Problem to solve:
Line count for the string "emph" in the records below: report that figure and nothing else.

Task inputs:
* * * * *

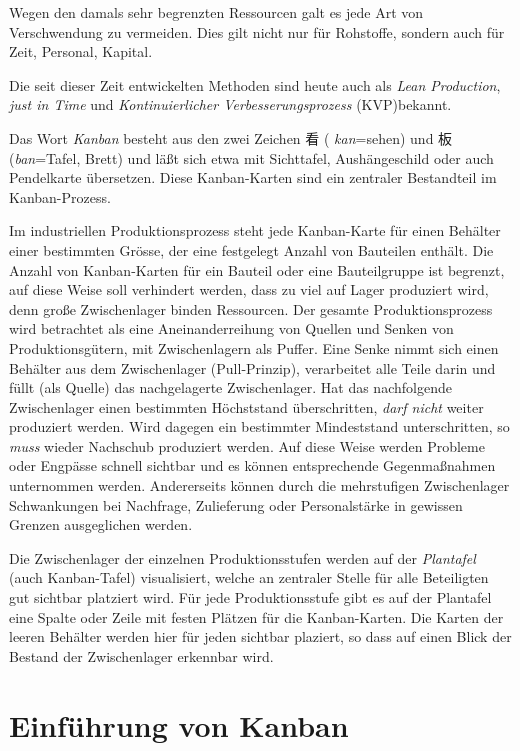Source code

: Wegen den damals sehr begrenzten Ressourcen galt es jede Art von Verschwendung 
zu vermeiden. Dies gilt nicht nur für Rohstoffe, sondern auch für Zeit, 
Personal, Kapital.

Die seit dieser Zeit entwickelten Methoden sind heute auch als 
\emph{Lean Production}, \emph{just in Time} und 
\emph{Kontinuierlicher Verbesserungsprozess} (KVP)bekannt.

Das Wort \emph{Kanban} besteht aus den zwei Zeichen {\CN 看} ( \emph{kan}=sehen)
 und {\CN 板} (\emph{ban}=Tafel, Brett) und läßt sich etwa mit Sichttafel, 
 Aushängeschild oder auch Pendelkarte übersetzen.
Diese Kanban-Karten sind ein zentraler Bestandteil im Kanban-Prozess.

Im industriellen Produktionsprozess steht jede Kanban-Karte für einen Behälter einer bestimmten Grösse, der eine festgelegt Anzahl von Bauteilen enthält.
Die Anzahl von Kanban-Karten für ein Bauteil oder eine Bauteilgruppe ist begrenzt, auf diese Weise soll verhindert werden, dass zu viel auf Lager produziert wird, denn große Zwischenlager binden Ressourcen.
Der gesamte Produktionsprozess wird betrachtet als eine Aneinanderreihung von Quellen und Senken von Produktionsgütern, mit Zwischenlagern als Puffer.
Eine Senke nimmt sich einen Behälter aus dem Zwischenlager (Pull-Prinzip), verarbeitet alle Teile darin und füllt (als Quelle) das nachgelagerte Zwischenlager.
Hat das nachfolgende Zwischenlager einen bestimmten Höchststand überschritten, \emph{darf nicht} weiter produziert werden.
Wird dagegen ein bestimmter Mindeststand unterschritten, so \emph{muss} wieder Nachschub produziert werden.
Auf diese Weise werden Probleme oder Engpässe schnell sichtbar und es können entsprechende Gegenmaßnahmen unternommen werden.
Andererseits können durch die mehrstufigen Zwischenlager Schwankungen bei Nachfrage, Zulieferung oder Personalstärke in gewissen Grenzen ausgeglichen werden.

Die Zwischenlager der einzelnen Produktionsstufen werden auf der \emph{Plantafel} (auch Kanban-Tafel) visualisiert, welche an zentraler Stelle für alle Beteiligten gut sichtbar platziert wird.
Für jede Produktionsstufe gibt es auf der Plantafel eine Spalte oder Zeile mit festen Plätzen für die Kanban-Karten.
Die Karten der leeren Behälter werden hier für jeden sichtbar plaziert, so dass auf einen Blick der Bestand der Zwischenlager erkennbar wird.


\section{Einführung von Kanban}
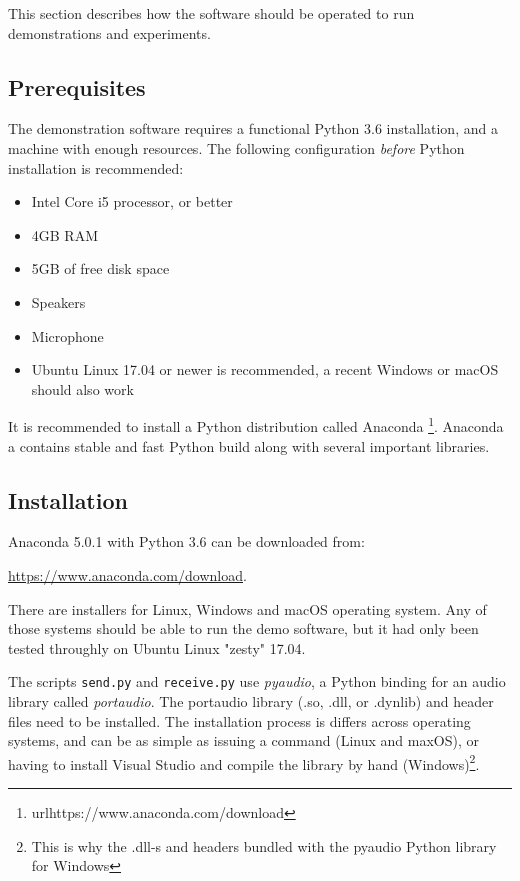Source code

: \documentclass[a4paper]{article}
\begin{document}
This section describes how the software should be operated to run
demonstrations and experiments.

\subsection{Prerequisites}

The demonstration software requires a functional Python 3.6 
installation, and a machine with enough resources. The following 
configuration \textit{before} Python installation is recommended:

\begin{itemize}
\item Intel Core i5 processor, or better
\item 4GB RAM
\item 5GB of free disk space
\item Speakers
\item Microphone
\item Ubuntu Linux 17.04 or newer is recommended, a recent Windows or
macOS should also work
\end{itemize}

It is recommended to install a Python distribution called Anaconda 
\footnote{url{https://www.anaconda.com/download}}. Anaconda a contains 
stable and fast Python build along with several important libraries.

\subsection{Installation}

Anaconda 5.0.1 with Python 3.6 can be downloaded from:

\url{https://www.anaconda.com/download}.

There are installers for Linux, Windows and macOS operating system. Any 
of those systems should be able to run the demo software, but it had 
only been tested throughly on Ubuntu Linux "zesty" 17.04.

The scripts \texttt{send.py} and \texttt{receive.py} use 
\textit{pyaudio}, a Python binding for an audio library called 
\textit{portaudio}. The portaudio library (.so, .dll, or .dynlib) and 
header files need to be installed. The installation process is differs 
across operating systems, and can be as simple as issuing a command 
(Linux and maxOS), or having to install Visual Studio and compile the 
library by hand (Windows)\footnote{This is why the .dll-s and headers 
bundled with the pyaudio Python library for Windows}.
\end{document}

* * * * *

Task response:
7